:: DIRECTIONS FOR THIS TASK ::
Using the records underneath, tally the lines where the word "soll" appears and please give only the count.
* * *
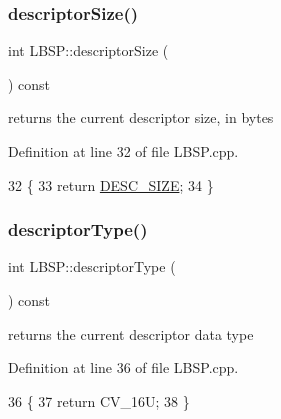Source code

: \subsubsection{\texorpdfstring{descriptor\+Size()}{descriptorSize()}}
{\footnotesize\ttfamily int L\+B\+S\+P\+::descriptor\+Size (\begin{DoxyParamCaption}{ }\end{DoxyParamCaption}) const\hspace{0.3cm}{\ttfamily [virtual]}}



returns the current descriptor size, in bytes 



Definition at line 32 of file L\+B\+S\+P.\+cpp.


\begin{DoxyCode}
32                                \{
33     \textcolor{keywordflow}{return} \mbox{\hyperlink{class_l_b_s_p_a11167130ddc713921e5bbb0b628d5f74}{DESC\_SIZE}};
34 \}
\end{DoxyCode}
\mbox{\label{class_l_b_s_p_a36803a3126c171c945dcb35a1d43f421}} 
\subsubsection{\texorpdfstring{descriptor\+Type()}{descriptorType()}}
{\footnotesize\ttfamily int L\+B\+S\+P\+::descriptor\+Type (\begin{DoxyParamCaption}{ }\end{DoxyParamCaption}) const\hspace{0.3cm}{\ttfamily [virtual]}}



returns the current descriptor data type 



Definition at line 36 of file L\+B\+S\+P.\+cpp.


\begin{DoxyCode}
36                                \{
37     \textcolor{keywordflow}{return} CV\_16U;
38 \}
\end{DoxyCode}
\mbox{\label{class_l_b_s_p_a6412e6797415eaf34def8ec7a92dc7ab}} 
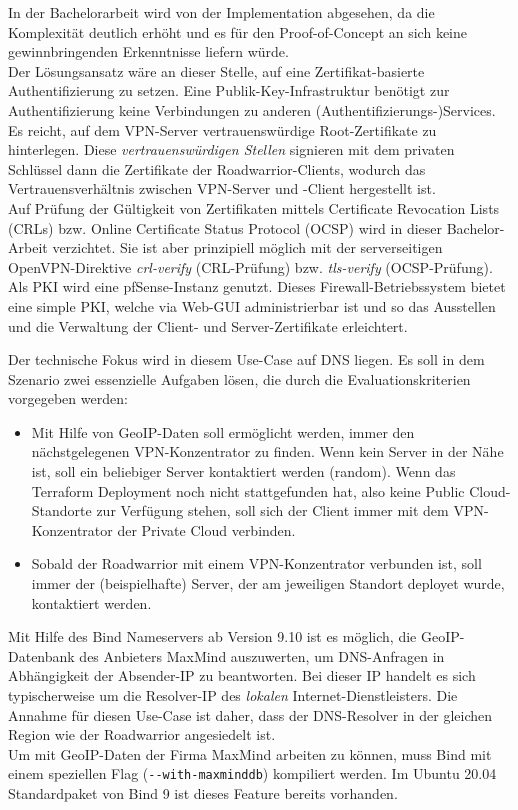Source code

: In der Bachelorarbeit wird von der Implementation abgesehen, da die Komplexität deutlich erhöht und es für den Proof-of-Concept an sich keine gewinnbringenden Erkenntnisse liefern würde.\\
Der Lösungsansatz wäre an dieser Stelle, auf eine Zertifikat-basierte Authentifizierung zu setzen. Eine Publik-Key-Infrastruktur benötigt zur Authentifizierung keine Verbindungen zu anderen (Authentifizierungs-)Services. Es reicht, auf dem VPN-Server vertrauenswürdige Root-Zertifikate zu hinterlegen. Diese \textit{vertrauenswürdigen Stellen} signieren mit dem privaten Schlüssel dann die Zertifikate der Roadwarrior-Clients, wodurch das Vertrauensverhältnis zwischen VPN-Server und -Client hergestellt ist.\\ 
Auf Prüfung der Gültigkeit von Zertifikaten mittels Certificate Revocation Lists (CRLs) bzw. Online Certificate Status Protocol (OCSP) wird in dieser Bachelor-Arbeit verzichtet. Sie ist aber prinzipiell möglich mit der serverseitigen OpenVPN-Direktive \textit{crl-verify} (CRL-Prüfung) bzw. \textit{tls-verify} (OCSP-Prüfung).\cite[S.116, S.325-327]{Keijser2011}\\
Als PKI wird eine pfSense-Instanz genutzt. Dieses Firewall-Betriebssystem bietet eine simple PKI, welche via Web-GUI administrierbar ist und so das Ausstellen und die Verwaltung der Client- und Server-Zertifikate erleichtert.\cite[S.376-383]{Netgate2020}

Der technische Fokus wird in diesem Use-Case auf DNS liegen. Es soll in dem Szenario zwei essenzielle Aufgaben lösen, die durch die Evaluationskriterien vorgegeben werden:
\begin{itemize}
\item Mit Hilfe von GeoIP-Daten soll ermöglicht werden, immer den nächstgelegenen VPN-Konzentrator zu finden. Wenn kein Server in der Nähe ist, soll ein beliebiger Server kontaktiert werden (random)\cite{bindrrset2020}. Wenn das Terraform Deployment noch nicht stattgefunden hat, also keine Public Cloud-Standorte zur Verfügung stehen, soll sich der Client immer mit dem VPN-Konzentrator der Private Cloud verbinden.
\item Sobald der Roadwarrior mit einem VPN-Konzentrator verbunden ist, soll immer der (beispielhafte) Server, der am jeweiligen Standort deployet wurde, kontaktiert werden.
\end{itemize}

Mit Hilfe des Bind Nameservers ab Version 9.10 ist es möglich, die GeoIP-Datenbank des Anbieters MaxMind auszuwerten, um DNS-Anfragen in Abhängigkeit der Absender-IP zu beantworten\cite{bindgeoip2020}. Bei dieser IP handelt es sich typischerweise um die Resolver-IP des \textit{lokalen} Internet-Dienstleisters. Die Annahme für diesen Use-Case ist daher, dass der DNS-Resolver in der gleichen Region wie der Roadwarrior angesiedelt ist.\\
Um mit GeoIP-Daten der Firma MaxMind arbeiten zu können, muss Bind mit einem speziellen Flag (\texttt{-{}-with-maxminddb}) kompiliert werden. Im Ubuntu 20.04 Standardpaket von Bind 9 ist dieses Feature bereits vorhanden.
* * *
:: ANSWER TO THE EXERCISE ::
3